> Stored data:
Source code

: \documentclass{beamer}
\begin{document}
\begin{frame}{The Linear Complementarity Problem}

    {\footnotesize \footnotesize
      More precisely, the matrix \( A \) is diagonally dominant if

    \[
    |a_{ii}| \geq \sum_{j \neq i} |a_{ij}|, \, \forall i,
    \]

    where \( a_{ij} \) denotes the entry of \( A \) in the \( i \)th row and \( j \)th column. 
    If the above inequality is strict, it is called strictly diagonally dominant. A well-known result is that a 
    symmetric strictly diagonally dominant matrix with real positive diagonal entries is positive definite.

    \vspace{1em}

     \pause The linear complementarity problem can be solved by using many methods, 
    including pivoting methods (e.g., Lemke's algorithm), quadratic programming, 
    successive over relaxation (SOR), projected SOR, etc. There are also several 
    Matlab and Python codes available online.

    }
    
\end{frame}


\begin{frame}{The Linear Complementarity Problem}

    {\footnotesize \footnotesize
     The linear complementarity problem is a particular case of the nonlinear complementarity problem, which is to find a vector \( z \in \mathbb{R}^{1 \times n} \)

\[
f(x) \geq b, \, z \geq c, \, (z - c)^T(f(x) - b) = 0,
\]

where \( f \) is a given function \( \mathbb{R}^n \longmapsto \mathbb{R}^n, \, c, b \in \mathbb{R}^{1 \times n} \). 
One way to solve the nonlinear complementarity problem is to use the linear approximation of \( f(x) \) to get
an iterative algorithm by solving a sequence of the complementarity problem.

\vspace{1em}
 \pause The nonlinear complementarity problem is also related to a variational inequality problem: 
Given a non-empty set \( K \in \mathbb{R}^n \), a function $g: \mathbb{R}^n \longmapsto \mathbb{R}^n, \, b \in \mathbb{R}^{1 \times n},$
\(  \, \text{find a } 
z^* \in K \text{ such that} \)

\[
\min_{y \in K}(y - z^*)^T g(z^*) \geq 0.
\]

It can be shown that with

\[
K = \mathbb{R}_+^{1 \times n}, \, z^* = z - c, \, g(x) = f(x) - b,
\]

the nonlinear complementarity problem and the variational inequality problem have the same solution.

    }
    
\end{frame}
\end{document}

> What to produce:
Reproduce every entry, word for word.

> Answer:
Source code

: \documentclass{beamer}
\begin{document}
\begin{frame}{The Linear Complementarity Problem}

    {\footnotesize \footnotesize
      More precisely, the matrix \( A \) is diagonally dominant if

    \[
    |a_{ii}| \geq \sum_{j \neq i} |a_{ij}|, \, \forall i,
    \]

    where \( a_{ij} \) denotes the entry of \( A \) in the \( i \)th row and \( j \)th column. 
    If the above inequality is strict, it is called strictly diagonally dominant. A well-known result is that a 
    symmetric strictly diagonally dominant matrix with real positive diagonal entries is positive definite.

    \vspace{1em}

     \pause The linear complementarity problem can be solved by using many methods, 
    including pivoting methods (e.g., Lemke's algorithm), quadratic programming, 
    successive over relaxation (SOR), projected SOR, etc. There are also several 
    Matlab and Python codes available online.

    }
    
\end{frame}


\begin{frame}{The Linear Complementarity Problem}

    {\footnotesize \footnotesize
     The linear complementarity problem is a particular case of the nonlinear complementarity problem, which is to find a vector \( z \in \mathbb{R}^{1 \times n} \)

\[
f(x) \geq b, \, z \geq c, \, (z - c)^T(f(x) - b) = 0,
\]

where \( f \) is a given function \( \mathbb{R}^n \longmapsto \mathbb{R}^n, \, c, b \in \mathbb{R}^{1 \times n} \). 
One way to solve the nonlinear complementarity problem is to use the linear approximation of \( f(x) \) to get
an iterative algorithm by solving a sequence of the complementarity problem.

\vspace{1em}
 \pause The nonlinear complementarity problem is also related to a variational inequality problem: 
Given a non-empty set \( K \in \mathbb{R}^n \), a function $g: \mathbb{R}^n \longmapsto \mathbb{R}^n, \, b \in \mathbb{R}^{1 \times n},$
\(  \, \text{find a } 
z^* \in K \text{ such that} \)

\[
\min_{y \in K}(y - z^*)^T g(z^*) \geq 0.
\]

It can be shown that with

\[
K = \mathbb{R}_+^{1 \times n}, \, z^* = z - c, \, g(x) = f(x) - b,
\]

the nonlinear complementarity problem and the variational inequality problem have the same solution.

    }
    
\end{frame}
\end{document}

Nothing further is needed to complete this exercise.